#### What you need to do:
Below are the records. Gather each line that holds "Fault".

Top of Records for the exercise

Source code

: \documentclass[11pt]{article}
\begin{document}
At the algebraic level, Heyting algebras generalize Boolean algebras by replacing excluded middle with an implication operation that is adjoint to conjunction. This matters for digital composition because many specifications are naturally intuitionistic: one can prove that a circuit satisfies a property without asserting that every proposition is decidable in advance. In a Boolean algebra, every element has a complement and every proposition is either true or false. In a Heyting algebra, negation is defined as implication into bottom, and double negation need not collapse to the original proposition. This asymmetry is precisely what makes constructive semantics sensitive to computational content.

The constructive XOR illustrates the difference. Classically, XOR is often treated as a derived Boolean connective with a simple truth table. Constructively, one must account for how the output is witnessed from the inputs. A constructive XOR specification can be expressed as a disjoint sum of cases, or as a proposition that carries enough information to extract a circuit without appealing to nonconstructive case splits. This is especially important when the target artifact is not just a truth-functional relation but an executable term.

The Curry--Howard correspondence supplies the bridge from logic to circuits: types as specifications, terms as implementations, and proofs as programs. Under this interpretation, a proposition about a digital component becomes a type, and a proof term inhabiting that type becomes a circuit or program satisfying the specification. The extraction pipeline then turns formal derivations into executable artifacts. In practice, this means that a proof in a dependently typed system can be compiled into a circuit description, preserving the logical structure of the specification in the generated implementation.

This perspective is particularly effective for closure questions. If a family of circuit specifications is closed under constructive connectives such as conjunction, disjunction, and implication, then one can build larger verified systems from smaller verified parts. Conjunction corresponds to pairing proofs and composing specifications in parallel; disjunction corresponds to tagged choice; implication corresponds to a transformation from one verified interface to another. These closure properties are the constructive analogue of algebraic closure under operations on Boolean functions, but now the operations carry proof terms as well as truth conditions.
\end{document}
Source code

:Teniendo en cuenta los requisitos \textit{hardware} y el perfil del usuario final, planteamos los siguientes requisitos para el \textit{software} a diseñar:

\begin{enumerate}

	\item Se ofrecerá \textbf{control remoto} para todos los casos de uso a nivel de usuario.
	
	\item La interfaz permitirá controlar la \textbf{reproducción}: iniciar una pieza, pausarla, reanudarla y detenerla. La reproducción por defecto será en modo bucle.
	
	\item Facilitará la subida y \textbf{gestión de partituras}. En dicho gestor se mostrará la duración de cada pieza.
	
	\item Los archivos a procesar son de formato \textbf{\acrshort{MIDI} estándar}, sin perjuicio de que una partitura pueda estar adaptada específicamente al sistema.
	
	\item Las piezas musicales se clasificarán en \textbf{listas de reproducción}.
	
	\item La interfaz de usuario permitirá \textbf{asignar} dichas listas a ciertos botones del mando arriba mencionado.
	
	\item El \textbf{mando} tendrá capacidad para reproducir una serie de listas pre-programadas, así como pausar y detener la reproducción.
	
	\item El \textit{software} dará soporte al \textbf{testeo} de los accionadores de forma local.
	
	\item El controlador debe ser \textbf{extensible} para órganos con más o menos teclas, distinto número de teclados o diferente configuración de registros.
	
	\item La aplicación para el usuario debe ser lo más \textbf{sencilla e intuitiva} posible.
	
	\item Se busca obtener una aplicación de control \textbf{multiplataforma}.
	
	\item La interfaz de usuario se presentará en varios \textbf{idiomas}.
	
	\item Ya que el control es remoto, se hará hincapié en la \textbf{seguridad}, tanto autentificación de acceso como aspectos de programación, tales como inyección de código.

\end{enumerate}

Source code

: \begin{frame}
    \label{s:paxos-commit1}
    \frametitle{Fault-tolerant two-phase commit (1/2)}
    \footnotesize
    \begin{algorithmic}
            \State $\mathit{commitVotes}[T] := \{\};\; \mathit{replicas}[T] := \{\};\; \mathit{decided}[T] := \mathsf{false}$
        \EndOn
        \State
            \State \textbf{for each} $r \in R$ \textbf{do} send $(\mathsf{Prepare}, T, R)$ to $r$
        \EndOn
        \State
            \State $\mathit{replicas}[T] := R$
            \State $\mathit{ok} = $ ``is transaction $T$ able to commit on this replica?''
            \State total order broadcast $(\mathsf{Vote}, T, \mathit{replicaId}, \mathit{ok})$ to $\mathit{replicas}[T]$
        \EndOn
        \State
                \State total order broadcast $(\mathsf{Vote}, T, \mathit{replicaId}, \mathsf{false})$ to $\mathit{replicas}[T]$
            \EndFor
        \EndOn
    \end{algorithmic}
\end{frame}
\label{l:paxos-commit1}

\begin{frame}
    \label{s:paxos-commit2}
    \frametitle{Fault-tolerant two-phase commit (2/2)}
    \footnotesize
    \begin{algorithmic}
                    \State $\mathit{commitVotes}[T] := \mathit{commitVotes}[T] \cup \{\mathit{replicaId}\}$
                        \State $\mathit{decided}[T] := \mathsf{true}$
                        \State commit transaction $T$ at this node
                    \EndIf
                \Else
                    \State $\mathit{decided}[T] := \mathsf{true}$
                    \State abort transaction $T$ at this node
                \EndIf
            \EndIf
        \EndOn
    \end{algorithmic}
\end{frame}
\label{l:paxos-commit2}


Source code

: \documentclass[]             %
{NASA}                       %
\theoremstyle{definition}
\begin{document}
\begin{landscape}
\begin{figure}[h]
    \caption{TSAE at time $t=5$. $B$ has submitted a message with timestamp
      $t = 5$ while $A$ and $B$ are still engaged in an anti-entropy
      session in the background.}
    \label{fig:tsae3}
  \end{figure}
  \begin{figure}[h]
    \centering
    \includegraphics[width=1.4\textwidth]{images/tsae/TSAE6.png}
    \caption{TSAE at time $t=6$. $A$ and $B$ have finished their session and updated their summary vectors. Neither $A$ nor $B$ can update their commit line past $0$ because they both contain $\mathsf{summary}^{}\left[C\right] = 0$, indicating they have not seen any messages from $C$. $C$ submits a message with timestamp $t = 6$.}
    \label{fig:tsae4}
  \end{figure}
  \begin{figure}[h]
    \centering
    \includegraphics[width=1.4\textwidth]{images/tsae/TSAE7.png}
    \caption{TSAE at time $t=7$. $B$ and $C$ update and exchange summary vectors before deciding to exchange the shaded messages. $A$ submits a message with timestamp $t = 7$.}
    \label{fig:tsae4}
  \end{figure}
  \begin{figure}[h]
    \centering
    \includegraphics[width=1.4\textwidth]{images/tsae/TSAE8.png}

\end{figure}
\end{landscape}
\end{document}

Bottom of Records for the exercise

#### Response to the task:
    \frametitle{Fault-tolerant two-phase commit (1/2)}
    \frametitle{Fault-tolerant two-phase commit (2/2)}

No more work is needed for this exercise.